哲学とワインと・・ 池田晶子ファンのブログ

文筆家池田晶子さんの連載もの等を中心に、興味あるテーマについて、まじめに書いていきたいと思います。

意見

2011-12-19 00:11:00 | 哲学
池田晶子さんは、意見を持たないと何度も書いている。


「私は、政治や経済や、広くは世の中一般の出来事について、「意見」というものをもったことがない。正確には、もつことができないのである。「御意見を」と訊かれると、いつもほとんど絶句する。
これはどうしてかというと、私は、考えているからである。そのことについて意見を言うより先に、そのことについて考えているからである。考えるとは、知ることである。そのことの何であるかを知るより先に、そのことについて言うことはできないのは道理であろう。」(『私とは何か』「「意見」を言うということ」より)

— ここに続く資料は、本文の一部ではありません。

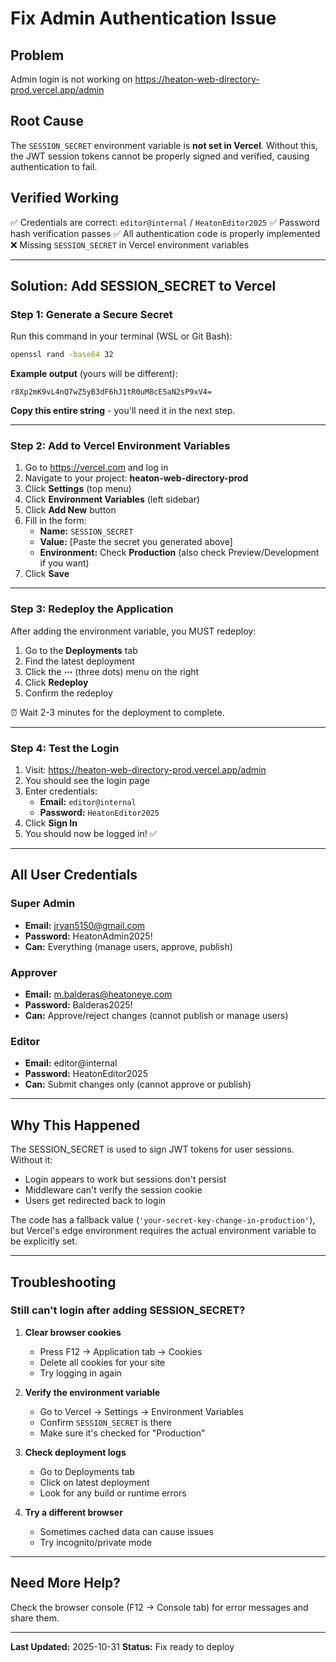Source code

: # Fix Admin Authentication Issue

## Problem
Admin login is not working on https://heaton-web-directory-prod.vercel.app/admin

## Root Cause
The `SESSION_SECRET` environment variable is **not set in Vercel**. Without this, the JWT session tokens cannot be properly signed and verified, causing authentication to fail.

## Verified Working
✅ Credentials are correct: `editor@internal` / `HeatonEditor2025`
✅ Password hash verification passes
✅ All authentication code is properly implemented
❌ Missing `SESSION_SECRET` in Vercel environment variables

---

## Solution: Add SESSION_SECRET to Vercel

### Step 1: Generate a Secure Secret

Run this command in your terminal (WSL or Git Bash):
```bash
openssl rand -base64 32
```

**Example output** (yours will be different):
```
r8Xp2mK9vL4nQ7wZ5yB3dF6hJ1tR0uM8cE5aN2sP9xV4=
```

**Copy this entire string** - you'll need it in the next step.

---

### Step 2: Add to Vercel Environment Variables

1. Go to https://vercel.com and log in
2. Navigate to your project: **heaton-web-directory-prod**
3. Click **Settings** (top menu)
4. Click **Environment Variables** (left sidebar)
5. Click **Add New** button
6. Fill in the form:
   - **Name:** `SESSION_SECRET`
   - **Value:** [Paste the secret you generated above]
   - **Environment:** Check **Production** (also check Preview/Development if you want)
7. Click **Save**

---

### Step 3: Redeploy the Application

After adding the environment variable, you MUST redeploy:

1. Go to the **Deployments** tab
2. Find the latest deployment
3. Click the **⋯** (three dots) menu on the right
4. Click **Redeploy**
5. Confirm the redeploy

⏰ Wait 2-3 minutes for the deployment to complete.

---

### Step 4: Test the Login

1. Visit: https://heaton-web-directory-prod.vercel.app/admin
2. You should see the login page
3. Enter credentials:
   - **Email:** `editor@internal`
   - **Password:** `HeatonEditor2025`
4. Click **Sign In**
5. You should now be logged in! ✅

---

## All User Credentials

### Super Admin
- **Email:** jryan5150@gmail.com
- **Password:** HeatonAdmin2025!
- **Can:** Everything (manage users, approve, publish)

### Approver
- **Email:** m.balderas@heatoneye.com
- **Password:** Balderas2025!
- **Can:** Approve/reject changes (cannot publish or manage users)

### Editor
- **Email:** editor@internal
- **Password:** HeatonEditor2025
- **Can:** Submit changes only (cannot approve or publish)

---

## Why This Happened

The SESSION_SECRET is used to sign JWT tokens for user sessions. Without it:
- Login appears to work but sessions don't persist
- Middleware can't verify the session cookie
- Users get redirected back to login

The code has a fallback value (`'your-secret-key-change-in-production'`), but Vercel's edge environment requires the actual environment variable to be explicitly set.

---

## Troubleshooting

### Still can't login after adding SESSION_SECRET?

1. **Clear browser cookies**
   - Press F12 → Application tab → Cookies
   - Delete all cookies for your site
   - Try logging in again

2. **Verify the environment variable**
   - Go to Vercel → Settings → Environment Variables
   - Confirm `SESSION_SECRET` is there
   - Make sure it's checked for "Production"

3. **Check deployment logs**
   - Go to Deployments tab
   - Click on latest deployment
   - Look for any build or runtime errors

4. **Try a different browser**
   - Sometimes cached data can cause issues
   - Try incognito/private mode

---

## Need More Help?

Check the browser console (F12 → Console tab) for error messages and share them.

---

**Last Updated:** 2025-10-31
**Status:** Fix ready to deploy
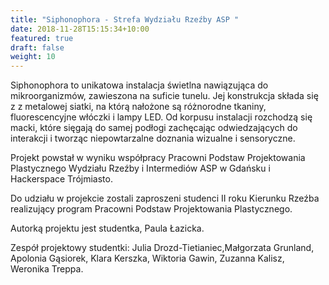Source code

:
 ```yaml
---
title: "Siphonophora - Strefa Wydziału Rzeźby ASP "
date: 2018-11-28T15:15:34+10:00
featured: true
draft: false
weight: 10
---
```


Siphonophora to unikatowa instalacja świetlna nawiązująca do mikroorganizmów, zawieszona na suficie tunelu. Jej konstrukcja składa się z z metalowej siatki, na którą nałożone są różnorodne tkaniny, fluorescencyjne włóczki i lampy LED. Od korpusu instalacji rozchodzą się macki, które sięgają do samej podłogi zachęcając odwiedzających do interakcji i tworząc niepowtarzalne doznania wizualne i sensoryczne.

Projekt powstał w wyniku współpracy Pracowni Podstaw Projektowania Plastycznego Wydziału Rzeźby i Intermediów ASP w Gdańsku i Hackerspace Trójmiasto.

Do udziału w projekcie zostali zaproszeni studenci II roku Kierunku Rzeźba realizujący program Pracowni Podstaw Projektowania Plastycznego.

Autorką projektu jest studentka,  Paula Łazicka.

Zespół projektowy studentki: Julia Drozd-Tietianiec,Małgorzata Grunland, Apolonia Gąsiorek, Klara Kerszka, Wiktoria Gawin, Zuzanna Kalisz, Weronika Treppa.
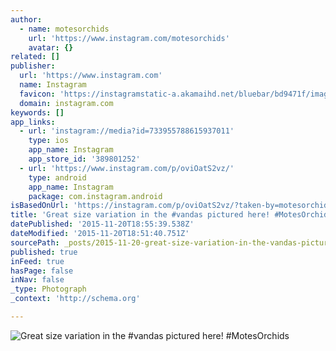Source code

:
 ```yaml
---
author:
  - name: motesorchids
    url: 'https://www.instagram.com/motesorchids'
    avatar: {}
related: []
publisher:
  url: 'https://www.instagram.com'
  name: Instagram
  favicon: 'https://instagramstatic-a.akamaihd.net/bluebar/bd9471f/images/ico/favicon.ico'
  domain: instagram.com
keywords: []
app_links:
  - url: 'instagram://media?id=733955788615937011'
    type: ios
    app_name: Instagram
    app_store_id: '389801252'
  - url: 'https://www.instagram.com/p/oviOatS2vz/'
    type: android
    app_name: Instagram
    package: com.instagram.android
isBasedOnUrl: 'https://instagram.com/p/oviOatS2vz/?taken-by=motesorchids'
title: 'Great size variation in the #vandas pictured here! #MotesOrchids'
datePublished: '2015-11-20T18:55:39.538Z'
dateModified: '2015-11-20T18:51:40.751Z'
sourcePath: _posts/2015-11-20-great-size-variation-in-the-vandas-pictured-here-motesorc.md
published: true
inFeed: true
hasPage: false
inNav: false
_type: Photograph
_context: 'http://schema.org'

---
```

![Great size variation in the &num;vandas pictured here&excl; &num;MotesOrchids](https://scontent.cdninstagram.com/hphotos-xfa1/t51.2885-15/e15/10432007_883390558354034_357429338_n.jpg)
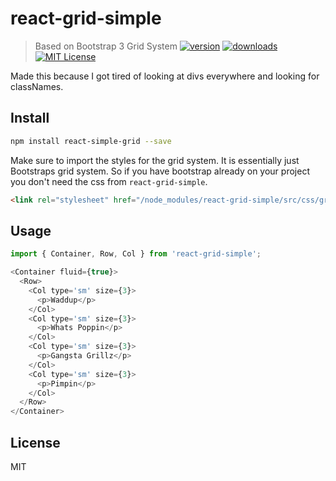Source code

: # react-grid-simple
> Based on Bootstrap 3 Grid System
[![version](https://img.shields.io/npm/v/react-grid-simple.svg?style=flat-square)](http://npm.im/react-grid-simple)
[![downloads](https://img.shields.io/npm/dm/react-grid-simple.svg?style=flat-square)](http://npm-stat.com/charts.html?package=react-grid-simple&from=2016-06-13)
[![MIT License](https://img.shields.io/npm/l/react-grid-simple.svg?style=flat-square)](http://opensource.org/licenses/MIT)

Made this because I got tired of looking at divs everywhere and looking for classNames.

## Install
```bash
npm install react-simple-grid --save
```

Make sure to import the styles for the grid system. It is essentially just Bootstraps grid system.
So if you have bootstrap already on your project you don't need the css from `react-grid-simple`.
```html
<link rel="stylesheet" href="/node_modules/react-grid-simple/src/css/grid.min.css">
```
## Usage
```js
import { Container, Row, Col } from 'react-grid-simple';

<Container fluid={true}>
  <Row>
    <Col type='sm' size={3}>
      <p>Waddup</p>
    </Col>
    <Col type='sm' size={3}>
      <p>Whats Poppin</p>
    </Col>
    <Col type='sm' size={3}>
      <p>Gangsta Grillz</p>
    </Col>
    <Col type='sm' size={3}>
      <p>Pimpin</p>
    </Col>
  </Row>
</Container>
```

## License
MIT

個人の意見を述べたところで、それが正しいものであるためには、万人にとっても正しいものでなくては、正しい意見とはいえない。つまり、正しい意見を言うためには、まず対象をしっかり考えたうえで、正しいことを知らなければならないわけだ。
そうすると民主主義のこの時代、政策を選んで自らの意見を選挙で表明するには、まずは民衆一人一人がしっかり考えて知らなければ、正しい選択ができない。しかし、国家機能は複雑高度化しており、政策の元となる情報を全て判断して選挙の票を投じることがどこまでできるだろうか。
すると、前回引用した項の別の箇所に、次のような文章があった。


「私は、「哲学的には」、「個人の意見」を無意味とみなすが、政治的には、様々な個人の意見があって然るべきだと思っている。」(『知ることより考えること』「絶叫首相とその時代」より)


政治であれば様々な意見があっていいというのは、池田さんの最初の文章からすると、少し後退した印象もあるが、民衆が行政上の全ての情報を得て正しい政策を選択するというのは不可能であろう。しかし、民主主義である以上、自らの責任で選挙に投票し、自分たちの決めたことには責任を負わなくてはならない。よって、結局は少ない情報でも、それを元に意見をもって選択しなければならないということになる。選挙だから、結局は言っていることに信頼を持てる政治家を選ぶということだろうか。政治家の言葉が重要になる所以か。